With the Kerala Cabinet deciding to approach the Goods and Services Tax Council to allow it to levy a 10% cess on GST to finance relief efforts, here is a look at whether this is permissible under GST laws, and the problems with implementation that could arise if it is.
Can states levy a cess over and above GST?
Yes, states can levy such a cess if and only if it is approved by the GST Council. However, this is an unlikely outcome as it would set a precedent where any State will be able to request levying a cess above GST, which defeats the purpose of a uniform tax rate across the country, according to a Finance Ministry official speaking on the condition of anonymity.
Has there been such a demand before?
Some States had earlier requested a sugar cess, which was denied by the GST Council.
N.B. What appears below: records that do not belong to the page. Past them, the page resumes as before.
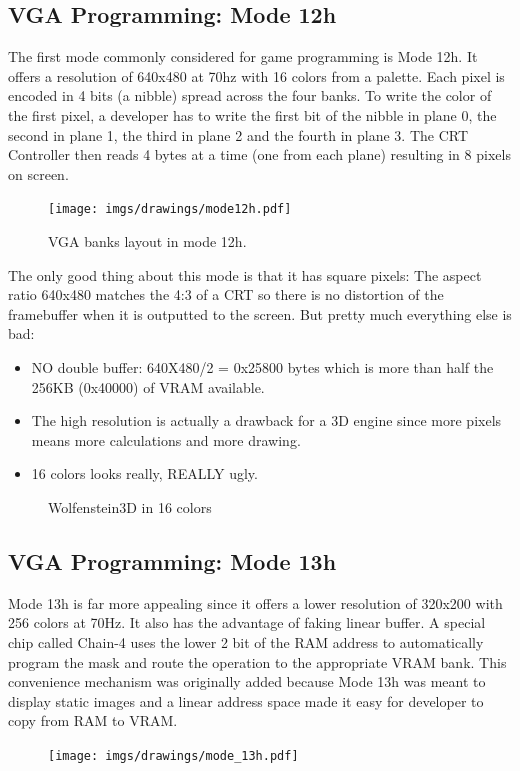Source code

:\documentclass[book.tex]{subfiles}
\begin{document}
 \subsection{VGA Programming: Mode 12h}
 The first mode commonly considered for game programming is Mode 12h. It offers a resolution of 640x480 at 70hz with 16 colors from a palette. Each pixel is encoded in 4 bits (a nibble) spread across the four banks. To write the color of the first pixel, a developer has to write the first bit of the nibble in plane 0, the second in plane 1, the third in plane 2 and the fourth in plane 3. The CRT Controller then reads 4 bytes at a time (one from each plane) resulting in 8 pixels on screen.\\
\par
\begin{figure}[H]
\centering
 \texttt{[image: imgs/drawings/mode12h.pdf]}
\caption{VGA banks layout in mode 12h.}
\end{figure}
\par

The only good thing about this mode is that it has square pixels: The aspect ratio 640x480 matches the 4:3 of a CRT so there is no distortion of the framebuffer when it is outputted to the screen. But pretty much everything else is bad:\\
\begin{itemize}
\item NO double buffer: 640X480/2 = 0x25800 bytes which is more than half the 256KB (0x40000) of VRAM available.
\item The high resolution is actually a drawback for a 3D engine since more pixels means more calculations and more drawing.
\item 16 colors looks really, REALLY ugly.
\end{itemize}

 \begin{figure}[H]
\centering
 \caption{Wolfenstein3D in 16 colors}
\end{figure}





 
  \subsection{VGA Programming: Mode 13h}
  Mode 13h is far more appealing since it offers a lower resolution of 320x200 with 256 colors at 70Hz. It also has the advantage of faking linear buffer. A special chip called Chain-4 uses the lower 2 bit of the RAM address to automatically program the mask and route the operation to the appropriate VRAM bank. This convenience mechanism was originally added because Mode 13h was meant to display static images and a linear address space made it easy for developer to copy from RAM to VRAM.\\
  \par
 \begin{figure}[H]
\centering
      \texttt{[image: imgs/drawings/mode\_13h.pdf]}
\end{figure}
\par
\end{document}
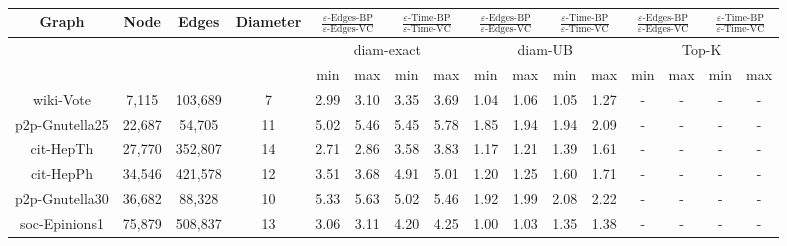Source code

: \begin{table*}[ht]
\centering %
\begin{tabular}{|c c c c | c c | c c | c c | c c | c c | c c|} %
\hline\hline %
Graph & Node & Edges & Diameter  & \multicolumn{2}{|c|}{$\frac{\varepsilon\mbox{-Edges-BP}}{ \varepsilon\mbox{-Edges-VC}}$} & \multicolumn{2}{c|}{$\frac{\varepsilon\mbox{-Time-BP}}{\varepsilon\mbox{-Time-VC}}$} & \multicolumn{2}{c|}{$\frac{\varepsilon\mbox{-Edges-BP}}{ \varepsilon\mbox{-Edges-VC}}$} & \multicolumn{2}{c|}{$\frac{\varepsilon\mbox{-Time-BP}}{\varepsilon\mbox{-Time-VC}}$} & \multicolumn{2}{c|}{$\frac{\varepsilon\mbox{-Edges-BP}}{ \varepsilon\mbox{-Edges-VC}}$} & \multicolumn{2}{c|}{$\frac{\varepsilon\mbox{-Time-BP}}{\varepsilon\mbox{-Time-VC}}$}\\ [0.5ex] %
\hline
&  &  & &\multicolumn{4}{|c|}{diam-exact}  &  \multicolumn{4}{c|}{diam-UB} & \multicolumn{4}{c|}{Top-K}\\
\hline %
&  &  & &min & max & min & max&min & max & min & max &min & max & min & max\\
\hline %
wiki-Vote & 7,115 & 103,689  & 7 & 2.99 & 3.10 & 3.35 & 3.69 & 1.04 & 1.06 &1.05 & 1.27 & - & - & - & -\\
p2p-Gnutella25 & 22,687 & 54,705 & 11 & 5.02 & 5.46 & 5.45 & 5.78 & 1.85& 1.94& 1.94 & 2.09 & - & - & - &-\\
cit-HepTh & 27,770 & 352,807 & 14  & 2.71 & 2.86 & 3.58 & 3.83 & 1.17 & 1.21 & 1.39 & 1.61 & - & -  & - & -\\
cit-HepPh & 34,546 & 421,578 & 12 & 3.51 & 3.68 & 4.91 & 5.01 & 1.20 & 1.25& 1.60 & 1.71 & - & -  &-  &-\\ %
p2p-Gnutella30 & 36,682 & 88,328 & 10  & 5.33 & 5.63 & 5.02 & 5.46 & 1.92 & 1.99 & 2.08 & 2.22 & - & - & - & -\\
soc-Epinions1 & 75,879 & 508,837 & 13  & 3.06&  3.11 & 4.20 & 4.25 & 1.00 & 1.03 & 1.35 & 1.38 & - &  - & - & -\\ [1ex] %
\hline %
\end{tabular}
\caption{\XXX
}
\label{tab:expDir} %
\end{table*}
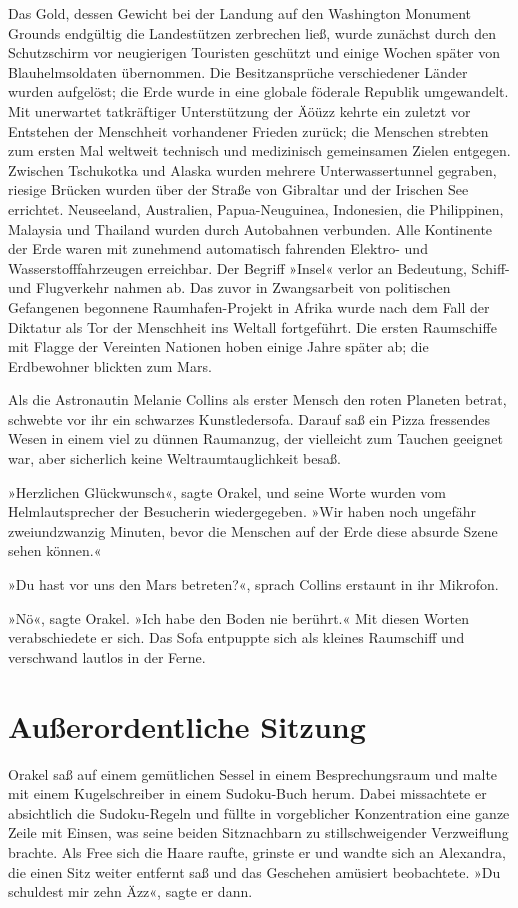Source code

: Das Gold, dessen Gewicht bei der Landung auf den Washington Monument Grounds endgültig die Landestützen zerbrechen ließ, wurde zunächst durch den Schutzschirm vor neugierigen Touristen geschützt und einige Wochen später von Blauhelmsoldaten übernommen. Die Besitzansprüche verschiedener Länder wurden aufgelöst; die Erde wurde in eine globale föderale Republik umgewandelt. Mit unerwartet tatkräftiger Unterstützung der Äöüzz kehrte ein zuletzt vor Entstehen der Menschheit vorhandener Frieden zurück; die Menschen strebten zum ersten Mal weltweit technisch und medizinisch gemeinsamen Zielen entgegen. Zwischen Tschukotka und Alaska wurden mehrere Unterwassertunnel gegraben, riesige Brücken wurden über der Straße von Gibraltar und der Irischen See errichtet. Neuseeland, Australien, Papua-Neuguinea, Indonesien, die Philippinen, Malaysia und Thailand wurden durch Autobahnen verbunden. Alle Kontinente der Erde waren mit zunehmend automatisch fahrenden Elektro- und Wasserstofffahrzeugen erreichbar. Der Begriff »Insel« verlor an Bedeutung, Schiff- und Flugverkehr nahmen ab. Das zuvor in Zwangsarbeit von politischen Gefangenen begonnene Raumhafen-Projekt in Afrika wurde nach dem Fall der Diktatur als Tor der Menschheit ins Weltall fortgeführt. Die ersten Raumschiffe mit Flagge der Vereinten Nationen hoben einige Jahre später ab; die Erdbewohner blickten zum Mars.

Als die Astronautin Melanie Collins als erster Mensch den roten Planeten betrat, schwebte vor ihr ein schwarzes Kunstledersofa. Darauf saß ein Pizza fressendes Wesen in einem viel zu dünnen Raumanzug, der vielleicht zum Tauchen geeignet war, aber sicherlich keine Weltraumtauglichkeit besaß.

»Herzlichen Glückwunsch«, sagte Orakel, und seine Worte wurden vom Helmlautsprecher der Besucherin wiedergegeben. »Wir haben noch ungefähr zweiundzwanzig Minuten, bevor die Menschen auf der Erde diese absurde Szene sehen können.«

»Du hast vor uns den Mars betreten?«, sprach Collins erstaunt in ihr Mikrofon.

»Nö«, sagte Orakel. »Ich habe den Boden nie berührt.« Mit diesen Worten verabschiedete er sich. Das Sofa entpuppte sich als kleines Raumschiff und verschwand lautlos in der Ferne.


\chapter{Außerordentliche Sitzung}

Orakel saß auf einem gemütlichen Sessel in einem Besprechungsraum und malte mit einem Kugelschreiber in einem Sudoku-Buch herum. Dabei missachtete er absichtlich die Sudoku-Regeln und füllte in vorgeblicher Konzentration eine ganze Zeile mit Einsen, was seine beiden Sitznachbarn zu stillschweigender Verzweiflung brachte. Als Free sich die Haare raufte, grinste er und wandte sich an Alexandra, die einen Sitz weiter entfernt saß und das Geschehen amüsiert beobachtete. »Du schuldest mir zehn Äzz«, sagte er dann.

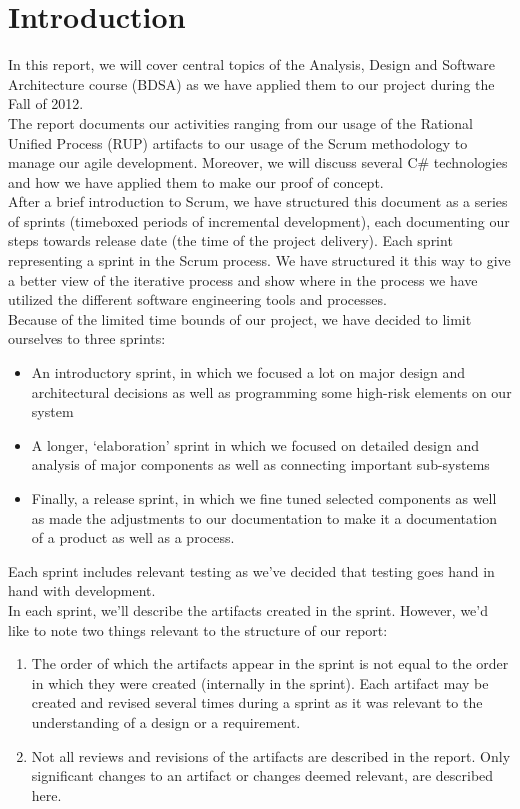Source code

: \section{Introduction}
In this report, we will cover central topics of the Analysis, Design and Software Architecture course (BDSA) as we have applied them to our project during the Fall of 2012.\\
\newline
The report documents our activities ranging from our usage of the Rational Unified Process (RUP) artifacts \cite[p.~31]{OOAD} to our usage of the Scrum methodology to manage our agile development. Moreover, we will discuss several C\# technologies and how we have applied them to make our proof of concept.\\
\newline
After a brief introduction to Scrum, we have structured this document as a series of sprints (timeboxed periods of incremental development), each documenting our steps towards release date (the time of the project delivery). Each sprint representing a sprint in the Scrum process. We have structured it this way to give a better view of the iterative process and show where in the process we have utilized the different software engineering tools and processes.\\
\newline
Because of the limited time bounds of our project, we have decided to limit ourselves to three sprints:\\
\begin{itemize}
\item An introductory sprint, in which we focused a lot on major design and architectural decisions as well as programming some high-risk elements on our system
\item A longer, ‘elaboration’ sprint in which we focused on detailed design and analysis of major components as well as connecting important sub-systems 
\item Finally, a release sprint, in which we fine tuned selected components as well as made the adjustments to our documentation to make it a documentation of a product as well as a process.
\end{itemize}
Each sprint includes relevant testing as we’ve decided that testing goes hand in hand with development.\\
\newline
In each sprint, we’ll describe the artifacts created in the sprint. However,
we’d like to note two things relevant to the structure of our report:\\
\begin{enumerate}
\item The order of which the artifacts appear in the sprint is not equal to the
  order in which they were created (internally in the sprint). Each artifact
  may be created and revised several times during a sprint as it was relevant
  to the understanding of a design or a requirement. 
\item Not all reviews and revisions of the artifacts are described in the
  report. Only significant changes to an artifact or changes deemed relevant,
  are described here.
\end{enumerate}
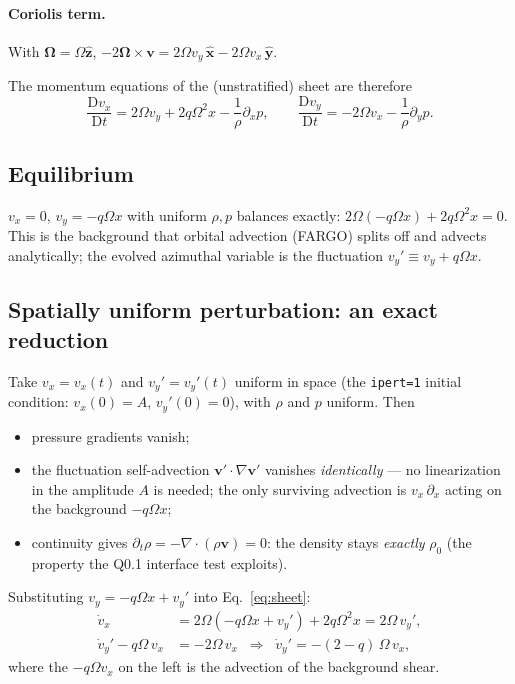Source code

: \documentclass[11pt]{article}
\begin{document}
\paragraph{Coriolis term.} With $\boldsymbol\Omega = \Omega\hat{\mathbf z}$,
$-2\boldsymbol\Omega\times\mathbf v = 2\Omega v_y\,\hat{\mathbf x}
- 2\Omega v_x\,\hat{\mathbf y}$.

\medskip\noindent
The momentum equations of the (unstratified) sheet are therefore
\begin{equation}
\frac{\mathrm{D}v_x}{\mathrm{D}t} = 2\Omega v_y + 2q\Omega^2 x
 - \frac{1}{\rho}\partial_x p,
\qquad
\frac{\mathrm{D}v_y}{\mathrm{D}t} = -2\Omega v_x - \frac{1}{\rho}\partial_y p.
\label{eq:sheet}
\end{equation}

\subsection{Equilibrium}
$v_x = 0$, $v_y = -q\Omega x$ with uniform $\rho, p$ balances exactly:
$2\Omega(-q\Omega x) + 2q\Omega^2x = 0$. This is the background that orbital
advection (FARGO) splits off and advects analytically; the evolved azimuthal
variable is the fluctuation $v_y' \equiv v_y + q\Omega x$.

\subsection{Spatially uniform perturbation: an exact reduction}
Take $v_x = v_x(t)$ and $v_y' = v_y'(t)$ uniform in space (the \texttt{ipert=1}
initial condition: $v_x(0) = A$, $v_y'(0) = 0$), with $\rho$ and $p$ uniform. Then
\begin{itemize}
\item pressure gradients vanish;
\item the fluctuation self-advection $\mathbf v'\!\cdot\!\nabla\mathbf v'$ vanishes
  \emph{identically} --- no linearization in the amplitude $A$ is needed; the only
  surviving advection is $v_x\,\partial_x$ acting on the background $-q\Omega x$;
\item continuity gives $\partial_t\rho = -\nabla\!\cdot(\rho\mathbf v) = 0$: the
  density stays \emph{exactly} $\rho_0$ (the property the Q0.1 interface test
  exploits).
\end{itemize}
Substituting $v_y = -q\Omega x + v_y'$ into Eq.~\eqref{eq:sheet}:
\begin{align}
\dot v_x &= 2\Omega(-q\Omega x + v_y') + 2q\Omega^2 x = 2\Omega\,v_y',
\label{eq:epi_vx}\\
\dot v_y' - q\Omega\,v_x &= -2\Omega\,v_x
\;\;\Longrightarrow\;\;
\dot v_y' = -(2-q)\,\Omega\,v_x ,
\label{eq:epi_vy}
\end{align}
where the $-q\Omega v_x$ on the left is the advection of the background shear.
\end{document}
If approved, what are the challenges?
According to tax analysts, there are several procedural details that will have to be worked out before the cess is implemented. One has to do with whether the cess will apply only on intra-State supplies, or whether suppliers of goods to Kerala from other States also have to impose the cess. Another aspect that will need clarity is that since Kochi is an international port, will imports also bear the burden of the cess?
When will the GST Council decide on this?
The formal request must first be presented to the Council. Following this, there is a precedent for the Council to hold an unscheduled meeting via video conference. The Council had late last year held such a meeting to discuss options regarding drastically falling GST revenues following a slew of rate cuts.